RockFan

3

I stared at my bowl of mac and cheese in the microwave, spinning around to the humming of the appliance. I didn't feel like cooking a real meal, how do you even cook for one person anyway? After work I bought a bunch of single-serve frozen meals and mac and cheese cups, it just simplified things. The microwave chimed and I opened the door and carefully took out my steaming dinner.

I went to the fridge and took out a Diet Coke and switched on the TV to watch the five o'clock news. I tried to focus on the terrible news around the world. A war in the Middle East, a family murder/suicide in Los Angeles, and a hurricane tearing through Puerto Rico with numerous people already killed. So many people were in pain just like me, or worse.

I looked over at the empty seat adjacent to mine, the place my father occupied just days ago. My heart pounded in my chest, my dark eyes filled with tears. I bit my sleeve to keep myself from sobbing too loudly, yet my breathing turned into hyperventilating. I didn't want my neighbor to hear me, these apartment walls were thin and there was too little privacy between tenants.

I sighed deeply, and then began to calm my breathing back to normal. I told myself silently I was okay, I was a grown woman, and I could eat dinner by myself. I wiped my face dry with my sleeves and looked down at the less steamy mac and cheese. I dug my fork into the bowl and began to eat. I stared at the TV screen, I heard the newscasters voices, but I didn't take in anything that they were saying. Tonight there was no news to report, at least not to me; the newscasters were simply on to keep me company and comfort me with their background voices.

*
I sat at my desk, two windows minimized side by side on my laptop. One window was a review I was currently writing about a local band I had gone to see two weeks ago at the club Mixers, a poppy-punk band called The Vemonators. The other window was for brainstorming questions I would ask Green Day for the upcoming interview. My column about The Vemonators was basically complete, it just needed some last minute editing.

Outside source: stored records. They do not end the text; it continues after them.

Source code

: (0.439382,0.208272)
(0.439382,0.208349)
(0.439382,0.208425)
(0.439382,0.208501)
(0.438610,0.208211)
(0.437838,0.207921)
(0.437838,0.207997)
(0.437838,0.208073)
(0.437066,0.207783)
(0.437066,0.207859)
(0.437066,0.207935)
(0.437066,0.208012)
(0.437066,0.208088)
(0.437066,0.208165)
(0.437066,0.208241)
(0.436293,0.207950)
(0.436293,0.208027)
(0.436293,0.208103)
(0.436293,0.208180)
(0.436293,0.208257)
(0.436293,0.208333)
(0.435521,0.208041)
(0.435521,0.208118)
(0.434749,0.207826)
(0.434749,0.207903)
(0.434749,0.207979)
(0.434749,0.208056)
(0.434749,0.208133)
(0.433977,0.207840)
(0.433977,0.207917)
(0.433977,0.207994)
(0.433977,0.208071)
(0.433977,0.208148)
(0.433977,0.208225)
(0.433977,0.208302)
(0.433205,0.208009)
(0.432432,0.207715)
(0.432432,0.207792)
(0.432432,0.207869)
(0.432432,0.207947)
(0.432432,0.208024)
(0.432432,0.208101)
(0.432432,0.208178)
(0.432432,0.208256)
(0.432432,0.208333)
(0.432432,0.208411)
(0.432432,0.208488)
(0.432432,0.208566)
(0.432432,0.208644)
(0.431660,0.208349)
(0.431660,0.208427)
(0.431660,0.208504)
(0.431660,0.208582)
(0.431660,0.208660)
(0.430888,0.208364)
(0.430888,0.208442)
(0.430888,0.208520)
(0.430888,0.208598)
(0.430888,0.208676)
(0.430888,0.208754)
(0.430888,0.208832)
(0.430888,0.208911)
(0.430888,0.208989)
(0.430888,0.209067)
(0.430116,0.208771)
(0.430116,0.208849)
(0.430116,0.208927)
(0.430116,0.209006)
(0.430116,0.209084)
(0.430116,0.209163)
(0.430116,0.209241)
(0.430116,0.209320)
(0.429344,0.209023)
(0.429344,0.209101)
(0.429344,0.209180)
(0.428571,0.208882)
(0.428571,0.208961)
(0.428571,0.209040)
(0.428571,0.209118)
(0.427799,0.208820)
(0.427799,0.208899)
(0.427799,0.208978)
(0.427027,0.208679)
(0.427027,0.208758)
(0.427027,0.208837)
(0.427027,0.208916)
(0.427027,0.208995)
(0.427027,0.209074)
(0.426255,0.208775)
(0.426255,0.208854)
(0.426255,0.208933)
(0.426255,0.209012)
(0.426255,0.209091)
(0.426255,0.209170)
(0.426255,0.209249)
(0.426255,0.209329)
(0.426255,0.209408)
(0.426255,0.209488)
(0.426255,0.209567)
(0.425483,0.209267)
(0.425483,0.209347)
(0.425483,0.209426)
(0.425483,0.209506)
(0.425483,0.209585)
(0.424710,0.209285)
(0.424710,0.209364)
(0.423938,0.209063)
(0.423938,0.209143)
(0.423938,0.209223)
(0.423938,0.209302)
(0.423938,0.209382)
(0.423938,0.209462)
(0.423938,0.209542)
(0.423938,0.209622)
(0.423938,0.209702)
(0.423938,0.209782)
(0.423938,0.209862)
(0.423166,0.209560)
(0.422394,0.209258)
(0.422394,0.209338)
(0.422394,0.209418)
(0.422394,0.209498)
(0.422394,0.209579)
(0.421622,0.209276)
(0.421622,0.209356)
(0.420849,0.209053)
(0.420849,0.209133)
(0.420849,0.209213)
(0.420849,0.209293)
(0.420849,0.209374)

My questions, however, were lacking as everything I came up with was not good enough or too typical.

This was our first, and maybe only shot, to nail an interview with a big-name act, my questions needed to be flawless and intriguing. I still couldn't really believe that Green Day would be here in a week; I had no clue that Tim had it in him to be so convincing. I knew deep down I could pull off a wicked awesome interview, my only real fear was that Green Day would cancel on us. If they did, though, I'd waste no time ripping them to shreds in our next magazine and trashing their beloved American Idiot no matter how amazing it was. When it comes to revenge, it's nice to be a published journalist.

"Hey," Tim said, approaching my desk, "How're we doing?"

"Decent," I said, glancing up at him and then back at my laptop.

"Decent? Should that worry me?"

"No. The Vemonators article is practically done, and I'm working on questions for Green Day."

"I miss your smile," Tim said, and I looked up at him, taken aback by his unexpected words.

"Tim, don't get creepy on me."

"I'm not creepy, I just...I don't know. You used to be a ball of fire."

"Tim, it hasn't even been a full week since my dad died. I'm still a ball of fire, it's just...my flames are a bit depressed right now."

"If there's anything I can do-"

"I know, Tim. Thanks."

He nodded and retreated away from my desk, back into his office. I watched him as he walked away from me and out of sight. I knew Tim was worried about me, and about the quality of my work, now that I was dealing with the sudden death of my father. I knew Tim was growing more and more anxious about me blowing this interview as the date drew closer. I couldn't do anything about those worries now, I just needed to concentrate on flawlessly executing my article with Green Day and proving to Tim that I was still his most valuable writer.